Le BRGM (Bureau de recherches géologiques et minières) vient de publier la situation au 1er janvier 2023, concernant le mois de décembre 2022. "La situation n'est pas satisfaisante avec la plupart des niveaux qui sont sous les normales, a détaillé Violine Bault, hydrogéologue au BRGM, lors d'une conférence de presse le 13 janvier 2023. C'est l'héritage du cycle hydrologique de 2021-2022 et d'un début de recharge en 2022-2023 qui est tardif et déficitaire."
À l'entrée de l'hiver 2021, les niveaux étaient pourtant très satisfaisants. Mais finalement, il y a eu une recharge très déficitaire en 2021-2022, avec en moyenne –70 % par rapport à une recharge normale. Ensuite, en fin de période de recharge, la situation s'est encore dégradée avec des niveaux proches de la moyenne sur un tiers du territoire, et modérément bas à bas sur le restant.
Baisse des nappes dès février
Durant l'été 2022, les niveaux des nappes sont restés bas, sachant que la baisse avait commencé dès le début de février, ce qui reste assez exceptionnel. Il y a eu des dégradations progressives de l'état des nappes avec des situations préoccupantes sur les nappes du Sud-Est (Provence et Côte d'Azur), du Centre-Est (couloir Rhône Saône) et Centre-Ouest (Maine, Touraine, Poitou, Brenne, Vendée). "Durant le printemps la dégradation a été rapide à cause notamment des prélèvements agricoles compte tenu de températures élevées et du manque de précipitations", estime le BRGM.
Les arrêtés de restriction des prélèvements ont ensuite joué leur rôle en juillet-août avec une décharge des nappes ralentie. "On a vu ainsi qu'elles baissaient moins rapidement qu'habituellement, ce qui a permis de casser la dynamique de baisse", ajoute Violine Bault. Les pluies de l'été, peu nombreuses, n'ont pas vraiment eu d'impact sur les eaux souterraines. En effet, elles bénéficient à cette période surtout aux cultures.
Tendances inversées en novembre-décembre
Durant l'automne, habituellement les nappes doivent se recharger à partir d'octobre avec les premières pluies, mais il y a eu une période de basses eaux sur la majorité des nappes en septembre et octobre 2022. "C'est un évènement que l'on ne voit quetous les 10 à 20 ans sachant que sur certains secteurs on atteignait même des niveaux historiquement bas comme sur Nice jamais vus depuis 100 ans", insiste l'hydrogéologue.
Avec plus d'un mois de retard, les niveaux ont commencé à monter à partir de novembre, avec une exception pour le Grand Est où la recharge a débuté en octobre. Les pluies étaient insuffisantes et avec les températures douces, la végétation est restée active jusqu'en novembre, consommant l'eau qui n'arrivait pas à aller plus en profondeur pour recharger les nappes.
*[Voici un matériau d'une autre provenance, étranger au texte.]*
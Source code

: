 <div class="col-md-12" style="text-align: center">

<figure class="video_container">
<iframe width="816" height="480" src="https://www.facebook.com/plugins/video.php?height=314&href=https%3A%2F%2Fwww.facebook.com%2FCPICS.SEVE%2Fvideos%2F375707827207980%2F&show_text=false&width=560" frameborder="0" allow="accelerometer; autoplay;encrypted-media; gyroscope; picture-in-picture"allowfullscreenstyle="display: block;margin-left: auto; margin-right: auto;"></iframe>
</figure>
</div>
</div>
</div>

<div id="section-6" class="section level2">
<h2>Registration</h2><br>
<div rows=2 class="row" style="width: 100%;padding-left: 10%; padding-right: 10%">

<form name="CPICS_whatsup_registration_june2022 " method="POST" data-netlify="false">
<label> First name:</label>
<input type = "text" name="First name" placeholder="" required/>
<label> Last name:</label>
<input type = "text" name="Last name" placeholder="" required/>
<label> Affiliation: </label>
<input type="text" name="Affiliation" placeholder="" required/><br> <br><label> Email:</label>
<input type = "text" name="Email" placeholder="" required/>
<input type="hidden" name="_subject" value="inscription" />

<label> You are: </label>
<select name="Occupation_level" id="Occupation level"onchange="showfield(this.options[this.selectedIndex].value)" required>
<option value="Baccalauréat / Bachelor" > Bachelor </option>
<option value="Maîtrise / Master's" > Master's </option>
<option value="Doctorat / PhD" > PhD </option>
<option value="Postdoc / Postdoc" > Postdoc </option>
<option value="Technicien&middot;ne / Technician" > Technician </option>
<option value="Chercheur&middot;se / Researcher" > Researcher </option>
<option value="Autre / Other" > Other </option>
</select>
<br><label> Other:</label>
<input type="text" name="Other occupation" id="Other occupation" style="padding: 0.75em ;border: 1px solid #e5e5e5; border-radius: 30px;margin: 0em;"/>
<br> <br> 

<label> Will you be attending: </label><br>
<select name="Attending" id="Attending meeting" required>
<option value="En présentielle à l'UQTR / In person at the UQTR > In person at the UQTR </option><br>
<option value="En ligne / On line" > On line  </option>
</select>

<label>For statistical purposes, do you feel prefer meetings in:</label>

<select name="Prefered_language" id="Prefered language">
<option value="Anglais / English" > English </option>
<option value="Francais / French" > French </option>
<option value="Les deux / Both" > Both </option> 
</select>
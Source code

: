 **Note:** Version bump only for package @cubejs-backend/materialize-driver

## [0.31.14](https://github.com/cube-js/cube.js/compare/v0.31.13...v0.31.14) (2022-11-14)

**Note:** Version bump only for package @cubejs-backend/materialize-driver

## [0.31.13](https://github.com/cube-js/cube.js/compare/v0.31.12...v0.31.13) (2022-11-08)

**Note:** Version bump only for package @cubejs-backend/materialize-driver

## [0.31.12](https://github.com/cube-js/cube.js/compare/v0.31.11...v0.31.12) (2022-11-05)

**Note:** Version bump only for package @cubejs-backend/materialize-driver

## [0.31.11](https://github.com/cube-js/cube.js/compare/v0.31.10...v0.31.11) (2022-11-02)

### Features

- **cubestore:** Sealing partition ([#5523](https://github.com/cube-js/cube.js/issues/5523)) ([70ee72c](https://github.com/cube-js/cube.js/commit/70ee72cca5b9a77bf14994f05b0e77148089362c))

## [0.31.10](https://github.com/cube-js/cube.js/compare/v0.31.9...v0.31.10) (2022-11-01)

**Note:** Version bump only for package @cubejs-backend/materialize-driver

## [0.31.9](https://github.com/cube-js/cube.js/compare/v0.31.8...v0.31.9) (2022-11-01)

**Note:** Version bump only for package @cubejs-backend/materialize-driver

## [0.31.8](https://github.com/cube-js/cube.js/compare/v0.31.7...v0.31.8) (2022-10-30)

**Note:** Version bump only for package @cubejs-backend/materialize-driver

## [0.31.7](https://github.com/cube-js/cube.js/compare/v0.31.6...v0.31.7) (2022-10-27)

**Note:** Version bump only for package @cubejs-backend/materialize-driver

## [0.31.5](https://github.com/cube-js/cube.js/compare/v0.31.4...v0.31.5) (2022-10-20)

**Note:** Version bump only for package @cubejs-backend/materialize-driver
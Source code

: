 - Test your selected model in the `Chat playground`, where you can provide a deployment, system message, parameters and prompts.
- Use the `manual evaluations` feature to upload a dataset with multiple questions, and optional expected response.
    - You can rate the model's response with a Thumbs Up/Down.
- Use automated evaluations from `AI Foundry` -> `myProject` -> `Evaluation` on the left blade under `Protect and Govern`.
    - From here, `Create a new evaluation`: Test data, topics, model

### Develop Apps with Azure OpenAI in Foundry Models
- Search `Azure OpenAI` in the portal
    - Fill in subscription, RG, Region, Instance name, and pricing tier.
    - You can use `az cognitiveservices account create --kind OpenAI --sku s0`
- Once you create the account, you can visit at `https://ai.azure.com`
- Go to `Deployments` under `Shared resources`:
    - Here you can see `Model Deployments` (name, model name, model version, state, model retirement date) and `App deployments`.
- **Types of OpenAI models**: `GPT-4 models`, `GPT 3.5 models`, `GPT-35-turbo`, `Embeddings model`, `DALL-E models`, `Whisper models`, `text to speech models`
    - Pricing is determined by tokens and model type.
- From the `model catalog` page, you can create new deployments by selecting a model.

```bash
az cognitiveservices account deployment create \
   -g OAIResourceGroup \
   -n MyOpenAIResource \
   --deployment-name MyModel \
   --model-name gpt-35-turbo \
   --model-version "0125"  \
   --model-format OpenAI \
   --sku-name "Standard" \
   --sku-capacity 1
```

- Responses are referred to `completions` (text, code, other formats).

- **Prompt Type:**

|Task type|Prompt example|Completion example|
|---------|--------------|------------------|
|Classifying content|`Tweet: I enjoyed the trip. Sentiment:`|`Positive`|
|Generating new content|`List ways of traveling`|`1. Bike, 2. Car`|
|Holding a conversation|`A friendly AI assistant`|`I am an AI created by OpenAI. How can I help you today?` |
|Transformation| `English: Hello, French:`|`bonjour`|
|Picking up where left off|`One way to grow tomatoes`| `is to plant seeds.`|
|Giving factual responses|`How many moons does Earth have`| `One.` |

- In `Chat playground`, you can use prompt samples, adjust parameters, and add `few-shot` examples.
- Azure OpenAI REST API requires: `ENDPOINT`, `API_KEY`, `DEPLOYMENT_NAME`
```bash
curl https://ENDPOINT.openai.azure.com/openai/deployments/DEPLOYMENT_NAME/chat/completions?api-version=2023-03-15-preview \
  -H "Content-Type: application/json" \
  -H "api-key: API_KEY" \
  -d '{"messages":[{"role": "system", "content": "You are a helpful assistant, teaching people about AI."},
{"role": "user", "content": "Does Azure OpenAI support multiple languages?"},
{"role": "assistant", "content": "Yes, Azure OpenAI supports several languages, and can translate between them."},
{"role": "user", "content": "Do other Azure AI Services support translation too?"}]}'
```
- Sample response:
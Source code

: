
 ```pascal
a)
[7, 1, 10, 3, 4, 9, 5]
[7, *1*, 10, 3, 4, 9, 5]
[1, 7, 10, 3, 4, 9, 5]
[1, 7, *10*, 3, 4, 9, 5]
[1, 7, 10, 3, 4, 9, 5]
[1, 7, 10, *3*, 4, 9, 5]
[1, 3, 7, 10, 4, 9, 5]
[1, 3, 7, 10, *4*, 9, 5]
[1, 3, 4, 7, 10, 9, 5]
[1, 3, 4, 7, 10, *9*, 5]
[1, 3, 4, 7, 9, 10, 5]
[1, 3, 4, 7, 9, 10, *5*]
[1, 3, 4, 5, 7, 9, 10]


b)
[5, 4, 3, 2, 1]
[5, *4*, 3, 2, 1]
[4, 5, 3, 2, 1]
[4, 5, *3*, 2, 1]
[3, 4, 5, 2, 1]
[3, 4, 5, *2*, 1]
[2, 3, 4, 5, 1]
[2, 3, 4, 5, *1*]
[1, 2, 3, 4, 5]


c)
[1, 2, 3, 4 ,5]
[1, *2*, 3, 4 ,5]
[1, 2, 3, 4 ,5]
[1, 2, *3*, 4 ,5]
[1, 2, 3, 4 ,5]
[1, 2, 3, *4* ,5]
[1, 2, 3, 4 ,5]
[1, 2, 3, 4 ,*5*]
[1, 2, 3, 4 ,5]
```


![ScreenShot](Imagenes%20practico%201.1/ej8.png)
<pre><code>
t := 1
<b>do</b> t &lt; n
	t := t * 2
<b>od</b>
Les tendances n'ont finalementcommencé à s'inverser qu'en novembre, voire décembre.
Sous les normales
Cela explique pourquoi en décembre, il y a des niveaux de nappes inférieurs aux normales mensuelles. Et il y a toujours des situations préoccupantes dans le Sud-Est (est de la Côte d’Azur) avec des niveaux historiquement bas (jamais vus depuis 50 à 100 ans), les nappes du Centrées (Dijonnais Bresse et Bas-Dauphiné) et celles du Centre-Ouest (Maine, Touraine, Poitou, Périgord).
La comparaison avec janvier 2022, montre que les niveaux étaient alors nettement supérieurs. Si en 2023 la recharge s'arrête aussi en février, le BRGM estime que la situation pourrait être beaucoup plus dégradée que la campagne précédente.
Prévisions pessimistes
Les prévisions du BRGM pour 2023 sont plutôt pessimistes puisque le début de la recharge a été tardif et que les pluies ont été très insuffisantes avec notamment un étiage très sévère en octobre. Pour les nappes inertielles, sur le Bassin parisien-Artois, il faudrait des pluies excédentaires avant le printemps pour retrouver des niveaux normaux. Et sur le couloir Rhône-Saône, la reconstitution des réserves est difficilement envisageable d'ici au printemps.
Concernant les nappes réactives, des pluies abondantes et perdurant jusqu’au printemps pourraient permettre de retrouver des niveaux satisfaisants. Cependant, en cas de précipitations insuffisantes, la vidange pourrait reprendre et l’état des nappes se dégrader. "S'il ne pleut pas suffisamment, les arrêtés de restriction en eau risquent effectivement de tomber plus tôt en saison, avec des interdictions de prélèvements pour l'irrigation plus précoces qu'en 2022", conclut le BRGM.